*** EXERCISE DATA Section Begins ***

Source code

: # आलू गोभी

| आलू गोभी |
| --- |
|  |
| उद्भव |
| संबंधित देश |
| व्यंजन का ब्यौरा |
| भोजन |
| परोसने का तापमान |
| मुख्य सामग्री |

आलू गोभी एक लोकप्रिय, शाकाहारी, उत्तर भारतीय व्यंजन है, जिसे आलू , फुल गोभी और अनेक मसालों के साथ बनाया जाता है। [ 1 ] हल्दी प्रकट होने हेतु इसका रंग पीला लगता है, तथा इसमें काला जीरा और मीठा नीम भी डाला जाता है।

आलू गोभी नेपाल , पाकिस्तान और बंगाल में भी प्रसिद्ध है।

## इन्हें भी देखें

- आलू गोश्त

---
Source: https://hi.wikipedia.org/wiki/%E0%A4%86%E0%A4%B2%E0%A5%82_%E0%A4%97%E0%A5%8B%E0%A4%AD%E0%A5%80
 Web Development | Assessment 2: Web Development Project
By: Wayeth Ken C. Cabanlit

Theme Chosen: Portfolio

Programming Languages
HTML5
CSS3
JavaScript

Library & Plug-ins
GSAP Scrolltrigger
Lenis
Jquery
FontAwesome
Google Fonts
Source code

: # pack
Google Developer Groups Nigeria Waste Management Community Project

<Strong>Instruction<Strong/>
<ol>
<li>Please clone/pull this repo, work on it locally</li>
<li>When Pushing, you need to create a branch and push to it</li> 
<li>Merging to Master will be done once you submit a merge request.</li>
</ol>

*** EXERCISE DATA Section Ends ***

YOUR TASK:
Give the entries once more, exactly as they appear.

EXERCISE RESPONSE:
Source code

: # आलू गोभी

| आलू गोभी |
| --- |
|  |
| उद्भव |
| संबंधित देश |
| व्यंजन का ब्यौरा |
| भोजन |
| परोसने का तापमान |
| मुख्य सामग्री |

आलू गोभी एक लोकप्रिय, शाकाहारी, उत्तर भारतीय व्यंजन है, जिसे आलू , फुल गोभी और अनेक मसालों के साथ बनाया जाता है। [ 1 ] हल्दी प्रकट होने हेतु इसका रंग पीला लगता है, तथा इसमें काला जीरा और मीठा नीम भी डाला जाता है।

आलू गोभी नेपाल , पाकिस्तान और बंगाल में भी प्रसिद्ध है।

## इन्हें भी देखें

- आलू गोश्त

---
Source: https://hi.wikipedia.org/wiki/%E0%A4%86%E0%A4%B2%E0%A5%82_%E0%A4%97%E0%A5%8B%E0%A4%AD%E0%A5%80
 Web Development | Assessment 2: Web Development Project
By: Wayeth Ken C. Cabanlit

Theme Chosen: Portfolio

Programming Languages
HTML5
CSS3
JavaScript

Library & Plug-ins
GSAP Scrolltrigger
Lenis
Jquery
FontAwesome
Google Fonts
Source code

: # pack
Google Developer Groups Nigeria Waste Management Community Project

<Strong>Instruction<Strong/>
<ol>
<li>Please clone/pull this repo, work on it locally</li>
<li>When Pushing, you need to create a branch and push to it</li> 
<li>Merging to Master will be done once you submit a merge request.</li>
</ol>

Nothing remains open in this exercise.